Segment Start: Entries provided

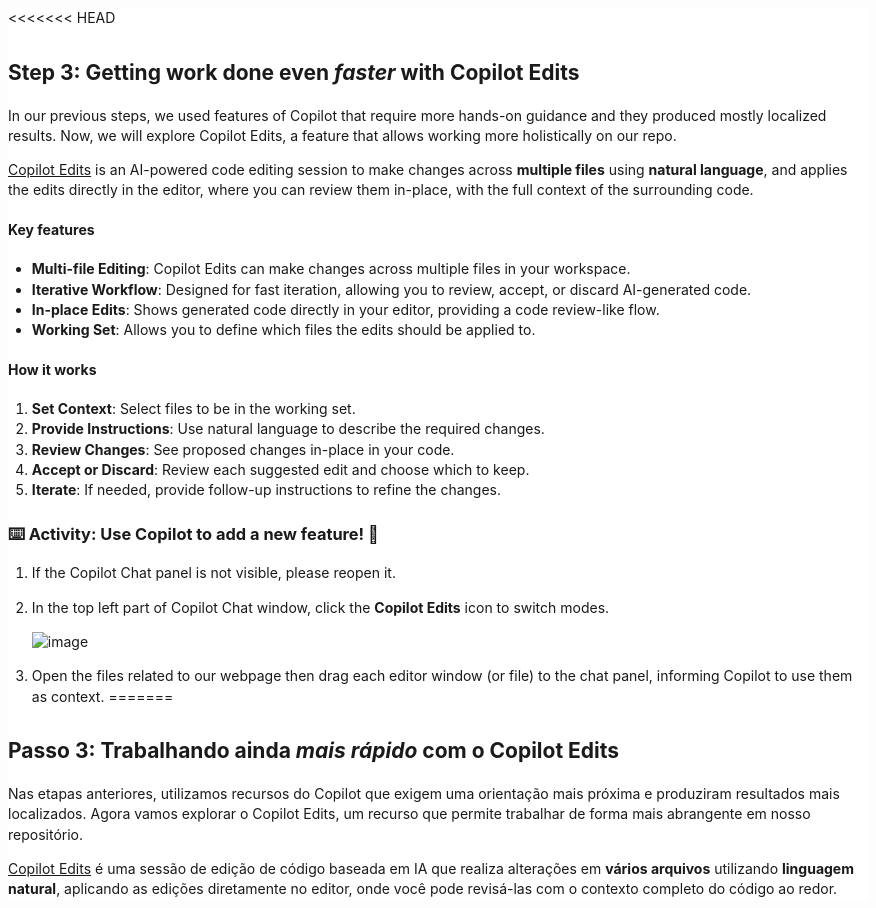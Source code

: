 <<<<<<< HEAD
## Step 3: Getting work done even _faster_ with Copilot Edits

In our previous steps, we used features of Copilot that require more hands-on guidance and they produced mostly localized results. Now, we will explore Copilot Edits, a feature that allows working more holistically on our repo.

[Copilot Edits](https://code.visualstudio.com/docs/copilot/copilot-edits) is an AI-powered code editing session to make changes across **multiple files** using **natural language**, and applies the edits directly in the editor, where you can review them in-place, with the full context of the surrounding code.

#### Key features

- **Multi-file Editing**: Copilot Edits can make changes across multiple files in your workspace.
- **Iterative Workflow**: Designed for fast iteration, allowing you to review, accept, or discard AI-generated code.
- **In-place Edits**: Shows generated code directly in your editor, providing a code review-like flow.
- **Working Set**: Allows you to define which files the edits should be applied to.

#### How it works

1. **Set Context**: Select files to be in the working set.
1. **Provide Instructions**: Use natural language to describe the required changes.
1. **Review Changes**: See proposed changes in-place in your code.
1. **Accept or Discard**: Review each suggested edit and choose which to keep.
1. **Iterate**: If needed, provide follow-up instructions to refine the changes.

### :keyboard: Activity: Use Copilot to add a new feature! :rocket:

1. If the Copilot Chat panel is not visible, please reopen it.

1. In the top left part of Copilot Chat window, click the **Copilot Edits** icon to switch modes.

   <img width="200" alt="image" src="https://github.com/user-attachments/assets/0b17c5bd-d03b-41b1-b97d-624fcbf8ccd1" />

1. Open the files related to our webpage then drag each editor window (or file) to the chat panel, informing Copilot to use them as context.
=======
## Passo 3: Trabalhando ainda _mais rápido_ com o Copilot Edits

Nas etapas anteriores, utilizamos recursos do Copilot que exigem uma orientação mais próxima e produziram resultados mais localizados. Agora vamos explorar o Copilot Edits, um recurso que permite trabalhar de forma mais abrangente em nosso repositório.

[Copilot Edits](https://code.visualstudio.com/docs/copilot/copilot-edits) é uma sessão de edição de código baseada em IA que realiza alterações em **vários arquivos** utilizando **linguagem natural**, aplicando as edições diretamente no editor, onde você pode revisá-las com o contexto completo do código ao redor.

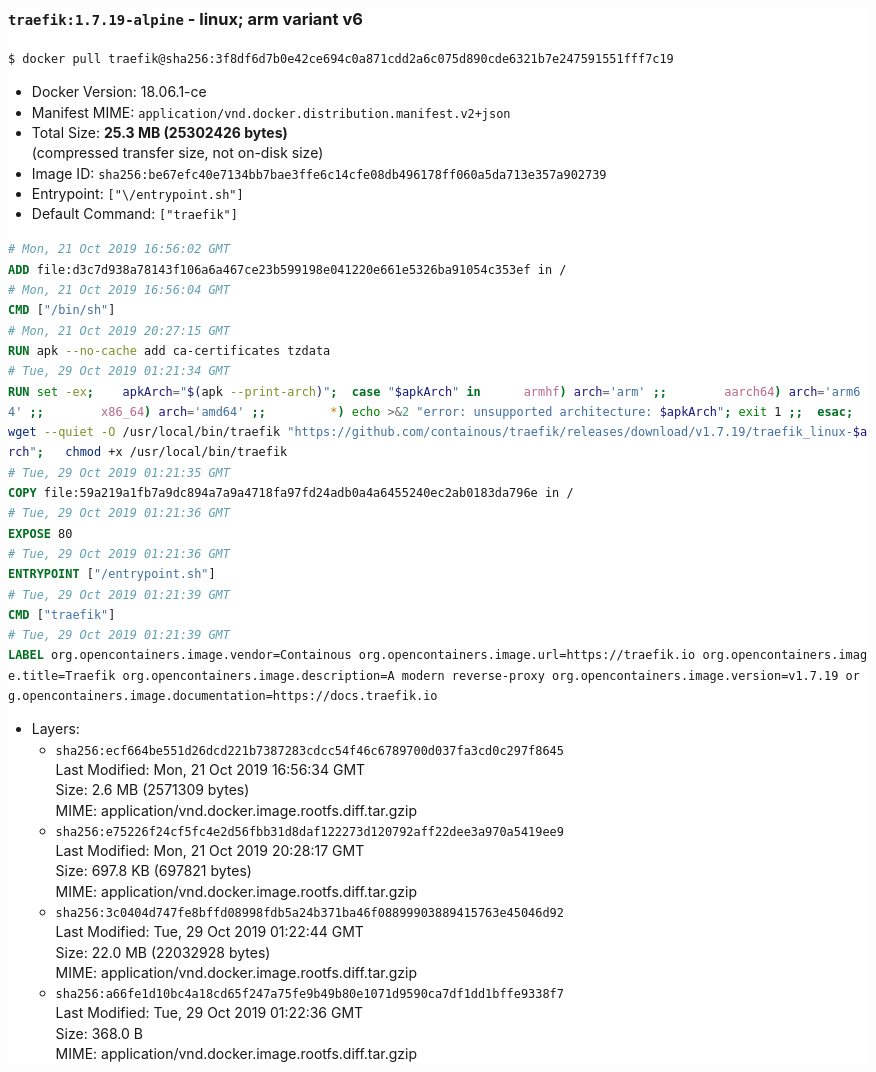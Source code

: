### `traefik:1.7.19-alpine` - linux; arm variant v6

```console
$ docker pull traefik@sha256:3f8df6d7b0e42ce694c0a871cdd2a6c075d890cde6321b7e247591551fff7c19
```

-	Docker Version: 18.06.1-ce
-	Manifest MIME: `application/vnd.docker.distribution.manifest.v2+json`
-	Total Size: **25.3 MB (25302426 bytes)**  
	(compressed transfer size, not on-disk size)
-	Image ID: `sha256:be67efc40e7134bb7bae3ffe6c14cfe08db496178ff060a5da713e357a902739`
-	Entrypoint: `["\/entrypoint.sh"]`
-	Default Command: `["traefik"]`

```dockerfile
# Mon, 21 Oct 2019 16:56:02 GMT
ADD file:d3c7d938a78143f106a6a467ce23b599198e041220e661e5326ba91054c353ef in / 
# Mon, 21 Oct 2019 16:56:04 GMT
CMD ["/bin/sh"]
# Mon, 21 Oct 2019 20:27:15 GMT
RUN apk --no-cache add ca-certificates tzdata
# Tue, 29 Oct 2019 01:21:34 GMT
RUN set -ex; 	apkArch="$(apk --print-arch)"; 	case "$apkArch" in 		armhf) arch='arm' ;; 		aarch64) arch='arm64' ;; 		x86_64) arch='amd64' ;; 		*) echo >&2 "error: unsupported architecture: $apkArch"; exit 1 ;; 	esac; 	wget --quiet -O /usr/local/bin/traefik "https://github.com/containous/traefik/releases/download/v1.7.19/traefik_linux-$arch"; 	chmod +x /usr/local/bin/traefik
# Tue, 29 Oct 2019 01:21:35 GMT
COPY file:59a219a1fb7a9dc894a7a9a4718fa97fd24adb0a4a6455240ec2ab0183da796e in / 
# Tue, 29 Oct 2019 01:21:36 GMT
EXPOSE 80
# Tue, 29 Oct 2019 01:21:36 GMT
ENTRYPOINT ["/entrypoint.sh"]
# Tue, 29 Oct 2019 01:21:39 GMT
CMD ["traefik"]
# Tue, 29 Oct 2019 01:21:39 GMT
LABEL org.opencontainers.image.vendor=Containous org.opencontainers.image.url=https://traefik.io org.opencontainers.image.title=Traefik org.opencontainers.image.description=A modern reverse-proxy org.opencontainers.image.version=v1.7.19 org.opencontainers.image.documentation=https://docs.traefik.io
```

-	Layers:
	-	`sha256:ecf664be551d26dcd221b7387283cdcc54f46c6789700d037fa3cd0c297f8645`  
		Last Modified: Mon, 21 Oct 2019 16:56:34 GMT  
		Size: 2.6 MB (2571309 bytes)  
		MIME: application/vnd.docker.image.rootfs.diff.tar.gzip
	-	`sha256:e75226f24cf5fc4e2d56fbb31d8daf122273d120792aff22dee3a970a5419ee9`  
		Last Modified: Mon, 21 Oct 2019 20:28:17 GMT  
		Size: 697.8 KB (697821 bytes)  
		MIME: application/vnd.docker.image.rootfs.diff.tar.gzip
	-	`sha256:3c0404d747fe8bffd08998fdb5a24b371ba46f08899903889415763e45046d92`  
		Last Modified: Tue, 29 Oct 2019 01:22:44 GMT  
		Size: 22.0 MB (22032928 bytes)  
		MIME: application/vnd.docker.image.rootfs.diff.tar.gzip
	-	`sha256:a66fe1d10bc4a18cd65f247a75fe9b49b80e1071d9590ca7df1dd1bffe9338f7`  
		Last Modified: Tue, 29 Oct 2019 01:22:36 GMT  
		Size: 368.0 B  
		MIME: application/vnd.docker.image.rootfs.diff.tar.gzip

Segment End: Entries provided

Task requirements:
Exactly as they stand, the entries must be written out again, pictures excluded.

Task result:
Source code

: <<<<<<< HEAD
## Step 3: Getting work done even _faster_ with Copilot Edits

In our previous steps, we used features of Copilot that require more hands-on guidance and they produced mostly localized results. Now, we will explore Copilot Edits, a feature that allows working more holistically on our repo.

[Copilot Edits](https://code.visualstudio.com/docs/copilot/copilot-edits) is an AI-powered code editing session to make changes across **multiple files** using **natural language**, and applies the edits directly in the editor, where you can review them in-place, with the full context of the surrounding code.

#### Key features

- **Multi-file Editing**: Copilot Edits can make changes across multiple files in your workspace.
- **Iterative Workflow**: Designed for fast iteration, allowing you to review, accept, or discard AI-generated code.
- **In-place Edits**: Shows generated code directly in your editor, providing a code review-like flow.
- **Working Set**: Allows you to define which files the edits should be applied to.

#### How it works

1. **Set Context**: Select files to be in the working set.
1. **Provide Instructions**: Use natural language to describe the required changes.
1. **Review Changes**: See proposed changes in-place in your code.
1. **Accept or Discard**: Review each suggested edit and choose which to keep.
1. **Iterate**: If needed, provide follow-up instructions to refine the changes.

### :keyboard: Activity: Use Copilot to add a new feature! :rocket:

1. If the Copilot Chat panel is not visible, please reopen it.

1. In the top left part of Copilot Chat window, click the **Copilot Edits** icon to switch modes.

   <img width="200" alt="image" src="https://github.com/user-attachments/assets/0b17c5bd-d03b-41b1-b97d-624fcbf8ccd1" />

1. Open the files related to our webpage then drag each editor window (or file) to the chat panel, informing Copilot to use them as context.
=======
## Passo 3: Trabalhando ainda _mais rápido_ com o Copilot Edits

Nas etapas anteriores, utilizamos recursos do Copilot que exigem uma orientação mais próxima e produziram resultados mais localizados. Agora vamos explorar o Copilot Edits, um recurso que permite trabalhar de forma mais abrangente em nosso repositório.

[Copilot Edits](https://code.visualstudio.com/docs/copilot/copilot-edits) é uma sessão de edição de código baseada em IA que realiza alterações em **vários arquivos** utilizando **linguagem natural**, aplicando as edições diretamente no editor, onde você pode revisá-las com o contexto completo do código ao redor.

Source code

:### `traefik:1.7.19-alpine` - linux; arm variant v6

```console
$ docker pull traefik@sha256:3f8df6d7b0e42ce694c0a871cdd2a6c075d890cde6321b7e247591551fff7c19
```

-	Docker Version: 18.06.1-ce
-	Manifest MIME: `application/vnd.docker.distribution.manifest.v2+json`
-	Total Size: **25.3 MB (25302426 bytes)**  
	(compressed transfer size, not on-disk size)
-	Image ID: `sha256:be67efc40e7134bb7bae3ffe6c14cfe08db496178ff060a5da713e357a902739`
-	Entrypoint: `["\/entrypoint.sh"]`
-	Default Command: `["traefik"]`

```dockerfile
# Mon, 21 Oct 2019 16:56:02 GMT
ADD file:d3c7d938a78143f106a6a467ce23b599198e041220e661e5326ba91054c353ef in / 
# Mon, 21 Oct 2019 16:56:04 GMT
CMD ["/bin/sh"]
# Mon, 21 Oct 2019 20:27:15 GMT
RUN apk --no-cache add ca-certificates tzdata
# Tue, 29 Oct 2019 01:21:34 GMT
RUN set -ex; 	apkArch="$(apk --print-arch)"; 	case "$apkArch" in 		armhf) arch='arm' ;; 		aarch64) arch='arm64' ;; 		x86_64) arch='amd64' ;; 		*) echo >&2 "error: unsupported architecture: $apkArch"; exit 1 ;; 	esac; 	wget --quiet -O /usr/local/bin/traefik "https://github.com/containous/traefik/releases/download/v1.7.19/traefik_linux-$arch"; 	chmod +x /usr/local/bin/traefik
# Tue, 29 Oct 2019 01:21:35 GMT
COPY file:59a219a1fb7a9dc894a7a9a4718fa97fd24adb0a4a6455240ec2ab0183da796e in / 
# Tue, 29 Oct 2019 01:21:36 GMT
EXPOSE 80
# Tue, 29 Oct 2019 01:21:36 GMT
ENTRYPOINT ["/entrypoint.sh"]
# Tue, 29 Oct 2019 01:21:39 GMT
CMD ["traefik"]
# Tue, 29 Oct 2019 01:21:39 GMT
LABEL org.opencontainers.image.vendor=Containous org.opencontainers.image.url=https://traefik.io org.opencontainers.image.title=Traefik org.opencontainers.image.description=A modern reverse-proxy org.opencontainers.image.version=v1.7.19 org.opencontainers.image.documentation=https://docs.traefik.io
```

-	Layers:
	-	`sha256:ecf664be551d26dcd221b7387283cdcc54f46c6789700d037fa3cd0c297f8645`  
		Last Modified: Mon, 21 Oct 2019 16:56:34 GMT  
		Size: 2.6 MB (2571309 bytes)  
		MIME: application/vnd.docker.image.rootfs.diff.tar.gzip
	-	`sha256:e75226f24cf5fc4e2d56fbb31d8daf122273d120792aff22dee3a970a5419ee9`  
		Last Modified: Mon, 21 Oct 2019 20:28:17 GMT  
		Size: 697.8 KB (697821 bytes)  
		MIME: application/vnd.docker.image.rootfs.diff.tar.gzip
	-	`sha256:3c0404d747fe8bffd08998fdb5a24b371ba46f08899903889415763e45046d92`  
		Last Modified: Tue, 29 Oct 2019 01:22:44 GMT  
		Size: 22.0 MB (22032928 bytes)  
		MIME: application/vnd.docker.image.rootfs.diff.tar.gzip
	-	`sha256:a66fe1d10bc4a18cd65f247a75fe9b49b80e1071d9590ca7df1dd1bffe9338f7`  
		Last Modified: Tue, 29 Oct 2019 01:22:36 GMT  
		Size: 368.0 B  
		MIME: application/vnd.docker.image.rootfs.diff.tar.gzip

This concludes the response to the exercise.